Amendment proposed to the Bill— In page 6, line 23, after the word 'Kingdom,' to insert the word" 'for meeting or supplying a continuous demand existing for such patented article or process in the United Kingdom.'"—(Mr. Croydon Marks.)

Question proposed, "That those words be there inserted."

MR. LLOYD-GEORGE

said that it had been asked why if there was no demand in this country for a certain patented article, should anyone go to the expense of setting up workshops for the manufacture-of the article? But, after all, this was a great exporting country, and it was our interest to manufacture for the whole-world, and a patent might be wanted here for some article which was used for I export purposes. From any point of view he could not accept the Amendment.

* MR. BARNES

said that if the right hon. Gentleman considered this matter, he would see that it really cut to the root of the question, and defeated the object for which the Bill had been introduced. The hon. Member for Launceston had mentioned the jute industry, but that industry was started in this country, and a large number of manufacturers who had exploited the industry here now took advantage of the cheap labour in India, and manufactured the jute there.

* MR. G. CROYDON MARKS

asked leave to withdraw his Amendment.

Amendment, by leave, withdrawn.

MR. RAWLINSON moved to insert at the end of Clause 15 the words 'or His Majesty's dominions beyond the seas.'" He took it that the object of the Bill was to prevent a man taking out a patent in. England and then manufacturing that article in France or Germany because he could get cheaper labour there. He put it that if the patent were to be kept alive in England it should be worked in England for the benefit of British, workmen; and he thought that a similar advantage should be extended to the Colonies so as to give the Colonies a certain preference. With that object he ventured to press this Amendment upon the House. It did not establish protection or Colonial preference, but it gave the Colonies some sort of preference.

MR. NAPIER

seconded the Amendment on the ground that it would, he thought, not give a preference at all, but would slightly limit the protectionist character of the clause. It would, at all events, enlarge the area from which the people of this country would be entitled, possibly, to buy patented articles.

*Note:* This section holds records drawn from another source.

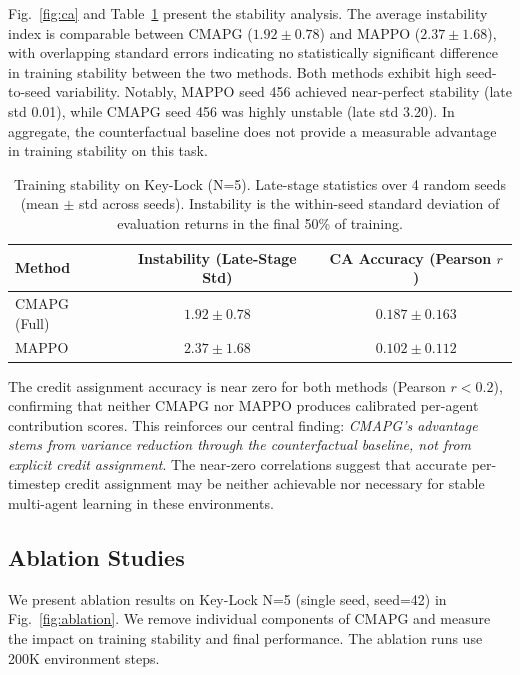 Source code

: \documentclass[journal]{IEEEtran}
\begin{document}
Fig.~\ref{fig:ca} and Table~\ref{tab:stability} present the stability analysis. The average instability index is comparable between CMAPG ($1.92 \pm 0.78$) and MAPPO ($2.37 \pm 1.68$), with overlapping standard errors indicating no statistically significant difference in training stability between the two methods. Both methods exhibit high seed-to-seed variability. Notably, MAPPO seed 456 achieved near-perfect stability (late std 0.01), while CMAPG seed 456 was highly unstable (late std 3.20). In aggregate, the counterfactual baseline does not provide a measurable advantage in training stability on this task.

\begin{table}[t]
\centering
\caption{Training stability on Key-Lock (N=5). Late-stage statistics over 4 random seeds (mean $\pm$ std across seeds). Instability is the within-seed standard deviation of evaluation returns in the final 50\% of training.}
\label{tab:stability}
\begin{tabular}{lcc}
\toprule
\textbf{Method} & \textbf{Instability (Late-Stage Std)} & \textbf{CA Accuracy (Pearson $r$)} \\
\midrule
CMAPG (Full)     & $1.92 \pm 0.78$ & $0.187 \pm 0.163$ \\
MAPPO             & $2.37 \pm 1.68$ & $0.102 \pm 0.112$ \\
\bottomrule
\end{tabular}
\end{table}

The credit assignment accuracy is near zero for both methods (Pearson $r < 0.2$), confirming that neither CMAPG nor MAPPO produces calibrated per-agent contribution scores. This reinforces our central finding: \emph{CMAPG's advantage stems from variance reduction through the counterfactual baseline, not from explicit credit assignment}. The near-zero correlations suggest that accurate per-timestep credit assignment may be neither achievable nor necessary for stable multi-agent learning in these environments.

\subsection{Ablation Studies}

We present ablation results on Key-Lock N=5 (single seed, seed=42) in Fig.~\ref{fig:ablation}. We remove individual components of CMAPG and measure the impact on training stability and final performance. The ablation runs use 200K environment steps.
\end{document}
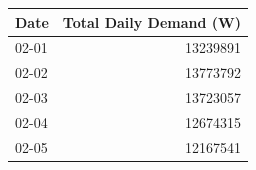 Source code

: \begin{tabular}{lr}
\toprule
Date & Total Daily Demand (W) \\
\midrule
02-01 & 13239891 \\
02-02 & 13773792 \\
02-03 & 13723057 \\
02-04 & 12674315 \\
02-05 & 12167541 \\
\bottomrule
\end{tabular}
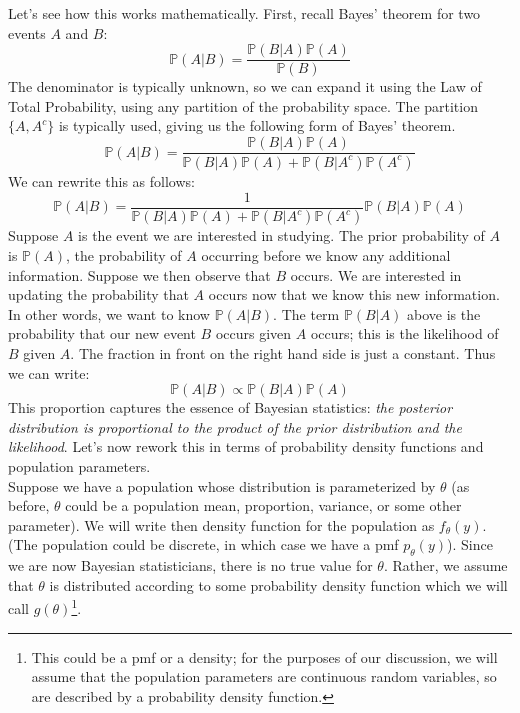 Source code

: \documentclass[12pt]{article}
\theoremstyle{definition}
\theoremstyle{remark}
\def\P{{\mathbb P}}
\begin{document}
Let's see how this works mathematically. First, recall Bayes' theorem for two events $A$ and $B$:
\[
\P(A | B) = \frac{\P(B|A) \P(A) }{\P(B) }
\]
The denominator is typically unknown, so we can expand it using the Law of Total Probability, using any partition of the probability space. The partition $\{A, A^c\}$ is typically used, giving us the following form of Bayes' theorem.
\[
\P(A | B) = \frac{\P(B|A) \P(A) }{\P(B|A) \P(A) + \P(B|A^c) \P(A^c)}
\]
We can rewrite this as follows:
\[
\P(A | B) = \frac{1}{\P(B|A) \P(A) + \P(B|A^c) \P(A^c)} \P(B|A) \P(A)
\]
Suppose $A$ is the event we are interested in studying. The prior probability of $A$ is $\P(A)$, the probability of $A$ occurring before we know any additional information. Suppose we then observe that $B$ occurs. We are interested in updating the probability that $A$ occurs now that we know this new information. In other words, we want to know $\P(A|B)$. The term $\P(B|A)$ above is the probability that our new event $B$ occurs given $A$ occurs; this is the likelihood of $B$ given $A$. The fraction in front on the right hand side is just a constant. Thus we can write:
\[
\P(A | B) \propto \P(B|A) \P(A)
\]
This proportion captures the essence of Bayesian statistics: \emph{the posterior distribution is proportional to the product of the prior distribution and the likelihood}. Let's now rework this in terms of probability density functions and population parameters.\\

Suppose we have a population whose distribution is parameterized by $\theta$ (as before, $\theta$ could be a population mean, proportion, variance, or some other parameter). We will write then density function for the population as $f_\theta(y)$. (The population could be discrete, in which case we have a pmf $p_\theta(y)$). Since we are now Bayesian statisticians, there is no true value for $\theta$. Rather, we assume that $\theta$ is distributed according to some probability density function which we will call $g(\theta)$\footnote{This could be a pmf or a density; for the purposes of our discussion, we will assume that the population parameters are continuous random variables, so are described by a probability density function.}. \\
\end{document}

Amendment proposed to the Bill— In page 6, line 23, at the end, to insert the words 'or His Majesty's dominions beyond the seas.'"—(Mr. Rawlinson.)

Question proposed, "That those words be there inserted in the Bill."

MR. LLOYD-GEORGE

expressed his utter amazement that the hon. and learned Gentleman should play so absolutely into the hands of his foes. Did he realise that this would give immunity to American patents? All that would have to be done would be to set up a factory across the border, in Canada, and every American industry would instantly be contracted out of the clause. Did he also know that in Canada there was a compulsory working law? That operated against the British patent and the American patent, and the Americans were obliged to set up factories in Canada, and they had done it. He could not conceive anything more dangerous than the inclusion of this Amendment, which would cut out instantly every American patent. The acceptance of the Amendment would make the clause absolutely futile. He hoped the hon. and learned Gentleman would strengthen his hands by withdrawing his Amendment.

LORD R. CECIL

said the speech made by the right hon. Gentleman was too striking for him not to say a word or two in reply. The right hon. Gentleman was an advocate of free trade, and he as one who was in favour of promoting the free exchange of commodities practically said to his hon. friend if he pressed the Amendment it would destroy the whole protective effect of this clause. The House would observe how the right hon. Gentleman adopted the whole of his friend's argument. As to the argument against cheap labour, it was rather an old friend, and was directed against unfair competition. They did not want protection to bolster up industries, but it was needed to prevent unfair competition. He should support this Amendment.

MR. J. WARD

said he fancied he had heard all these speeches before. He had heard them in the Committee, and he thought they were dealt with very effectively then. He did not understand that there was any protection in the policy proposed. What was suggested was that when we were creating a monopoly and when the article was manufactured the products of the monopoly should not be protected in this country under the patent laws. If the article could be produced more cheaply in other countries, then it would not be produced in this country, but they wished to provide that our fellow countrymen would not be prevented from competing if it could be produced here. They were not applying a protective tax, but it was an extension of free trade, as it gave our people the opportunity of making these things if they could make them. If they could not the modification of the Patent Law would not affect the matter.

MR. HILLS (Durham)

supported the proposal of the Board of Trade. The Amendment looked attractive at first sight, but we could not treat the Empire as one until it was one in reality. The objection to cheap labour was a very important one, and, although at first sight he was inclined to look with favour on the Amendment, he thought on consideration it was a bad one.

MR. RAWLINSON

said that after the very able speech of the right hon. Gentleman and the sound principles which he had enunciaated, he would ask leave to withdraw the Amendment, as he felt the country was safe in the right hon. Gentleman's hands on this point.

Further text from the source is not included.